Assignment: Where in the data below does the word "build" appear? Copy every line that has it.

Source data:
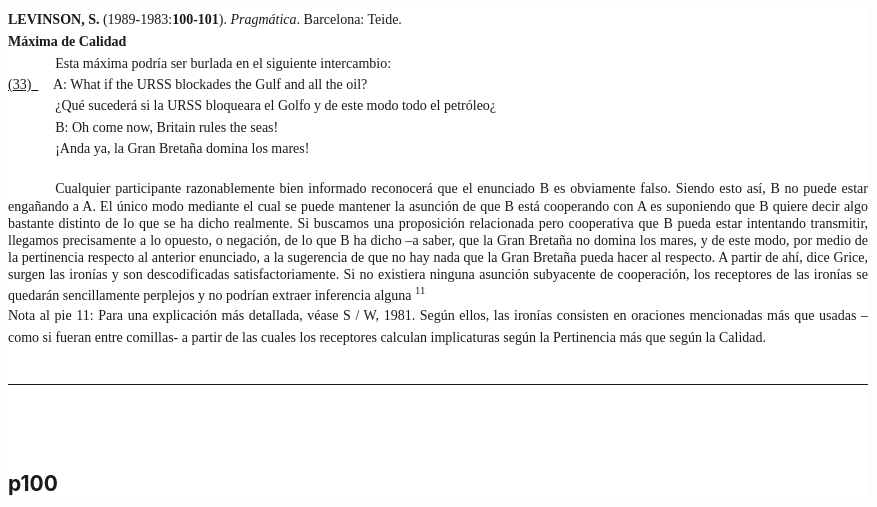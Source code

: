 <html><head><meta http-equiv="Content-Type" content="text/html; charset=utf-8" /><meta http-equiv="Content-Style-Type" content="text/css" /><meta name="generator" content="Aspose.Words for Cloud for .NET 21.7.0" /><title></title></head><body ><div><p style="margin-top:0pt; margin-bottom:0pt; text-align:justify; page-break-before:always; line-height:150%"><span style="font-family:Baskerville; font-weight:bold">LEVINSON, S.</span><span style="font-family:Baskerville"> (1989-1983:</span><span style="font-family:Baskerville; font-weight:bold">100-101</span><span style="font-family:Baskerville">).</span><span style="font-family:Baskerville; font-style:italic"> Pragmática</span><span style="font-family:Baskerville">. Barcelona: Teide.</span></p><p style="margin-top:0pt; margin-bottom:0pt; text-align:justify; line-height:150%"><span style="font-family:Baskerville; font-weight:bold">Máxima de Calidad</span></p><p style="margin-top:0pt; margin-bottom:0pt; text-align:justify; line-height:150%"><span style="width:35.4pt; display:inline-block">&#xa0;</span><span style="font-family:Baskerville">Esta máxima podría ser burlada en el siguiente intercambio:</span></p><p style="margin-top:0pt; margin-bottom:0pt; text-align:justify"><span style="font-family:Baskerville; text-decoration:underline">(</span><span style="font-family:Baskerville; font-size:10.5pt; text-decoration:underline">33)</span><span style="width:16.23pt; font-family:'Lucida Console'; font-size:10.5pt; text-decoration:underline; display:inline-block; -aw-font-family:'Baskerville'">&#xa0;&#xa0;</span><span style="font-family:Baskerville; font-size:10.5pt">A: What if the URSS blockades the Gulf and all the oil?</span></p><p style="margin-top:0pt; margin-bottom:0pt; text-align:justify; font-size:10.5pt"><span style="width:35.4pt; display:inline-block">&#xa0;</span><span style="font-family:Baskerville">¿Qué sucederá si la URSS bloqueara el Golfo y de este modo todo el petróleo¿</span></p><p style="margin-top:0pt; margin-bottom:0pt; text-align:justify; font-size:10.5pt"><span style="width:35.4pt; display:inline-block">&#xa0;</span><span style="font-family:Baskerville">B: Oh come now, Britain rules the seas!</span></p><p style="margin-top:0pt; margin-bottom:0pt; text-align:justify; font-size:10.5pt"><span style="width:35.4pt; display:inline-block">&#xa0;</span><span style="font-family:Baskerville">¡Anda ya, la Gran Bretaña domina los mares!</span></p><p style="margin-top:0pt; margin-bottom:0pt; text-align:justify; font-size:10.5pt"><span style="font-family:Baskerville; -aw-import:ignore">&#xa0;</span></p><p style="margin-top:0pt; margin-bottom:0pt; text-align:justify; line-height:115%"><span style="width:35.4pt; display:inline-block">&#xa0;</span><span style="font-family:Baskerville">Cualquier participante razonablemente bien informado reconocerá que el enunciado B es obviamente falso. Siendo esto así, B no puede estar engañando a A. El único modo mediante el cual se puede mantener la asunción de que B está cooperando con A es suponiendo que B quiere decir algo bastante distinto de lo que se ha dicho realmente. Si buscamos una proposición relacionada pero cooperativa que B pueda estar intentando transmitir, llegamos precisamente a lo opuesto, o negación, de lo que B ha dicho –a saber, que la Gran Bretaña no domina los mares, y de este modo, por medio de la pertinencia respecto al anterior enunciado, a la sugerencia de que no hay nada que la Gran Bretaña pueda hacer al respecto. A partir de ahí, dice Grice, surgen las ironías y son descodificadas satisfactoriamente. Si no existiera ninguna asunción subyacente de cooperación, los receptores de las ironías se quedarán sencillamente perplejos y no podrían extraer inferencia alguna </span><span style="font-family:Baskerville; font-size:8pt; vertical-align:super">11</span></p><p style="margin-top:0pt; margin-bottom:0pt; text-align:justify; line-height:150%; font-size:10.5pt"><span style="font-family:Baskerville">Nota al pie 11: Para una explicación más detallada, véase S / W, 1981. Según ellos, las ironías consisten en oraciones mencionadas más que usadas –como si fueran entre comillas- a partir de las cuales los receptores calculan implicaturas según la Pertinencia más que según la Calidad.</span></p><p style="margin-top:0pt; margin-bottom:0pt; text-align:justify; line-height:150%"><span style="font-family:Baskerville; -aw-import:ignore">&#xa0;</span></p></div></body></html>
<hr />
<br />
<br />

## p100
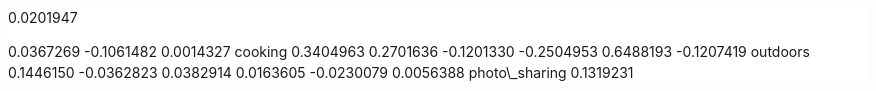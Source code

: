 0.0201947
</td>
<td style="text-align:right;">
0.0367269
</td>
<td style="text-align:right;">
-0.1061482
</td>
<td style="text-align:right;">
0.0014327
</td>
</tr>
<tr>
<td style="text-align:left;">
cooking
</td>
<td style="text-align:right;">
0.3404963
</td>
<td style="text-align:right;">
0.2701636
</td>
<td style="text-align:right;">
-0.1201330
</td>
<td style="text-align:right;">
-0.2504953
</td>
<td style="text-align:right;">
0.6488193
</td>
<td style="text-align:right;">
-0.1207419
</td>
</tr>
<tr>
<td style="text-align:left;">
outdoors
</td>
<td style="text-align:right;">
0.1446150
</td>
<td style="text-align:right;">
-0.0362823
</td>
<td style="text-align:right;">
0.0382914
</td>
<td style="text-align:right;">
0.0163605
</td>
<td style="text-align:right;">
-0.0230079
</td>
<td style="text-align:right;">
0.0056388
</td>
</tr>
<tr>
<td style="text-align:left;">
photo\_sharing
</td>
<td style="text-align:right;">
0.1319231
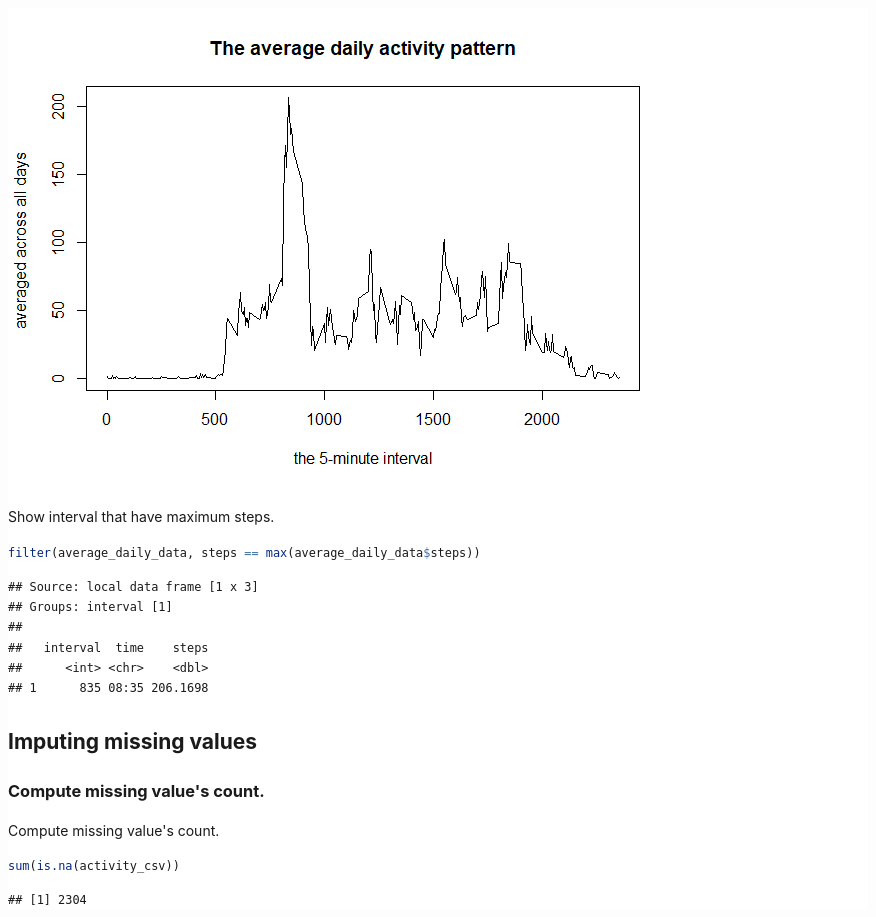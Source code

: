 ![](PA1_template_files/figure-html/unnamed-chunk-7-1.png)

Show interval that have maximum steps. 

```r
filter(average_daily_data, steps == max(average_daily_data$steps))
```

```
## Source: local data frame [1 x 3]
## Groups: interval [1]
## 
##   interval  time    steps
##      <int> <chr>    <dbl>
## 1      835 08:35 206.1698
```


## Imputing missing values

### Compute missing value's count.
Compute missing value's count.

```r
sum(is.na(activity_csv))
```

```
## [1] 2304
```
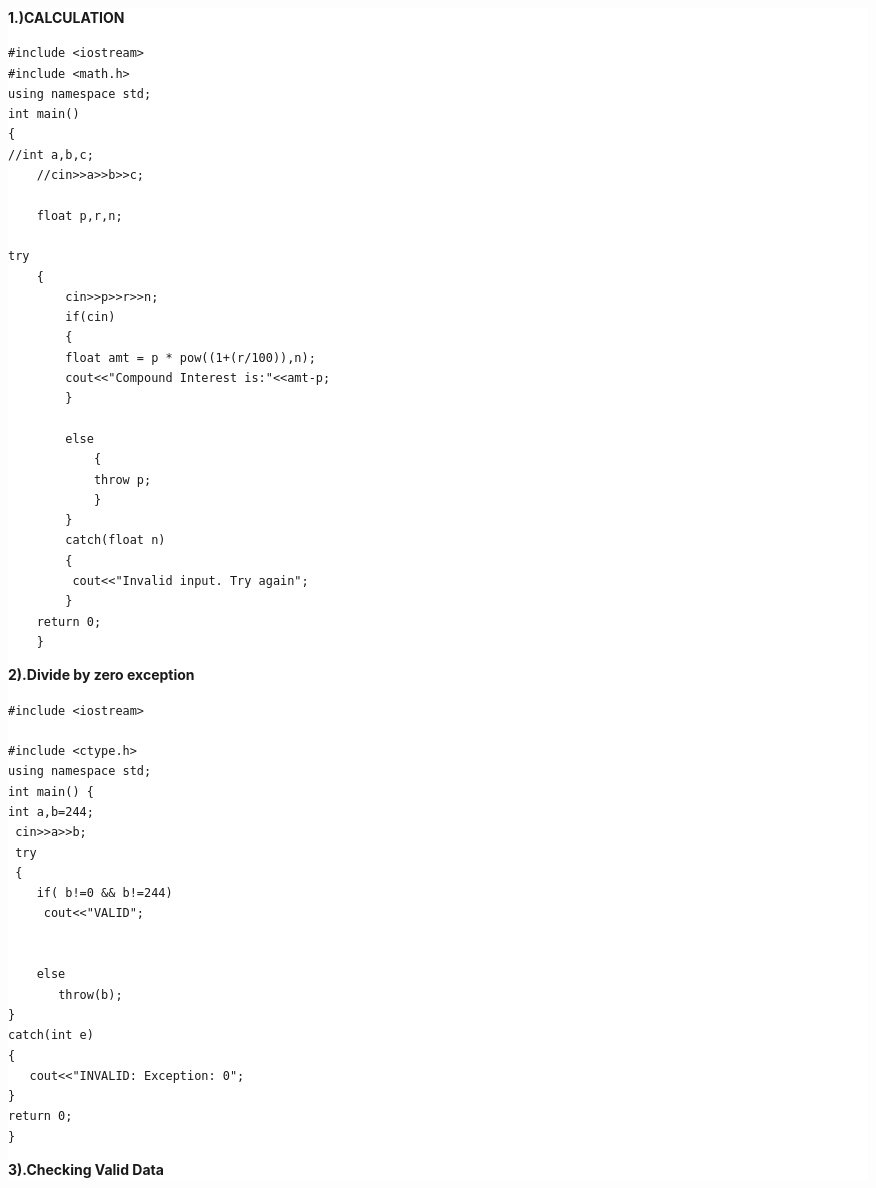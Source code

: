 **1.)CALCULATION** 

    #include <iostream>
    #include <math.h>
    using namespace std;
    int main()
    {
    //int a,b,c;
        //cin>>a>>b>>c;
 
        float p,r,n;

    try
        {   
            cin>>p>>r>>n;
            if(cin)
            {
            float amt = p * pow((1+(r/100)),n);
            cout<<"Compound Interest is:"<<amt-p;
            }
       
            else
                {
                throw p;
                }
            }
            catch(float n)
            {
             cout<<"Invalid input. Try again";
            }
        return 0;
        }
**2).Divide by zero exception**

    #include <iostream>

    #include <ctype.h>
    using namespace std;
    int main() {
    int a,b=244;
     cin>>a>>b;
     try
     {
        if( b!=0 && b!=244)
         cout<<"VALID";
   
 
        else
           throw(b);
    }
    catch(int e)
    {
       cout<<"INVALID: Exception: 0";
    }
    return 0;
    }
**3).Checking Valid Data**
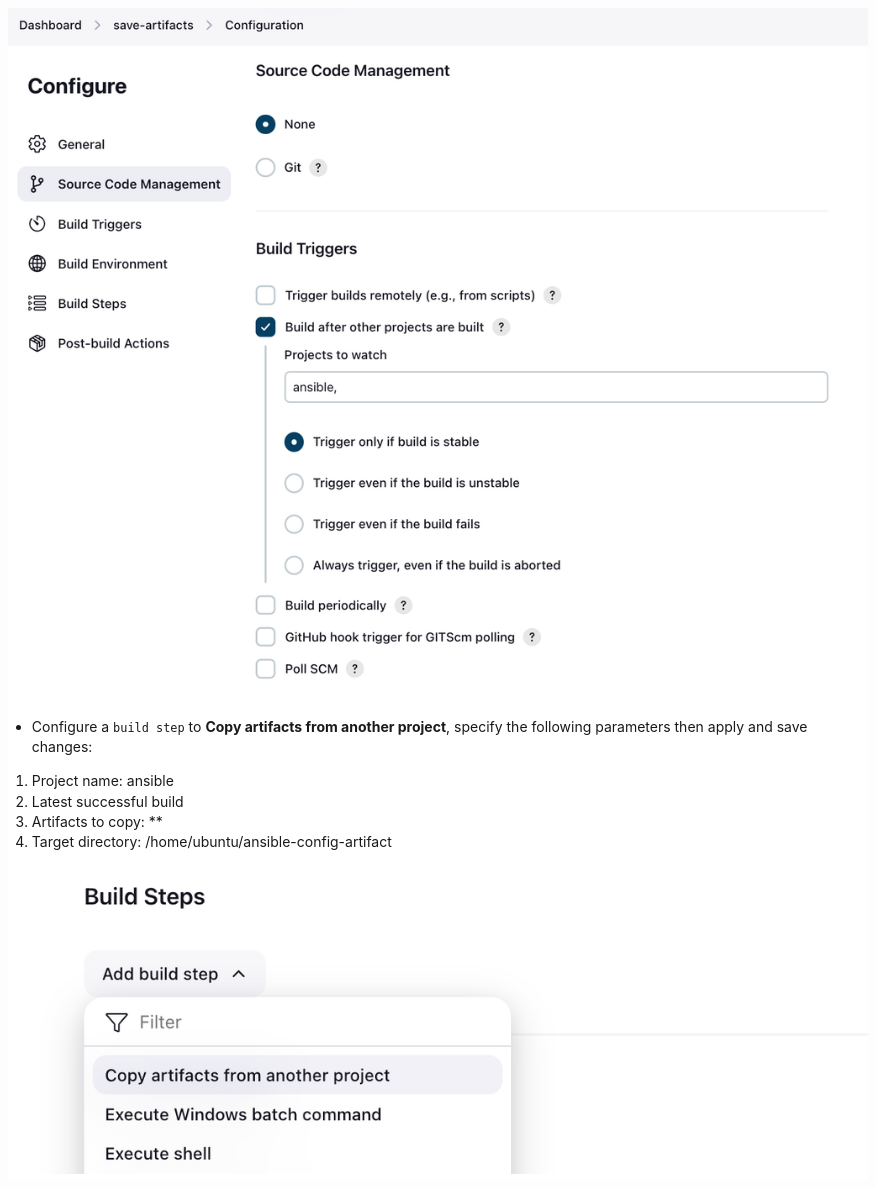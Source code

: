 ![build trigger](./images/1.%20build%20triggers.png)

* Configure a `build step` to **Copy artifacts from another project**, specify the following parameters then apply and save changes:
1. Project name: ansible
2. Latest successful build
3. Artifacts to copy: **
4. Target directory: /home/ubuntu/ansible-config-artifact

![build step](./images/1.%20copy%20artifacts%20from%20another%20project.png)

Expected answer:
: ![build trigger](./images/1.%20build%20triggers.png)
* Configure a `build step` to **Copy artifacts from another project**, specify the following parameters then apply and save changes:
2. Latest successful build
![build step](./images/1.%20copy%20artifacts%20from%20another%20project.png)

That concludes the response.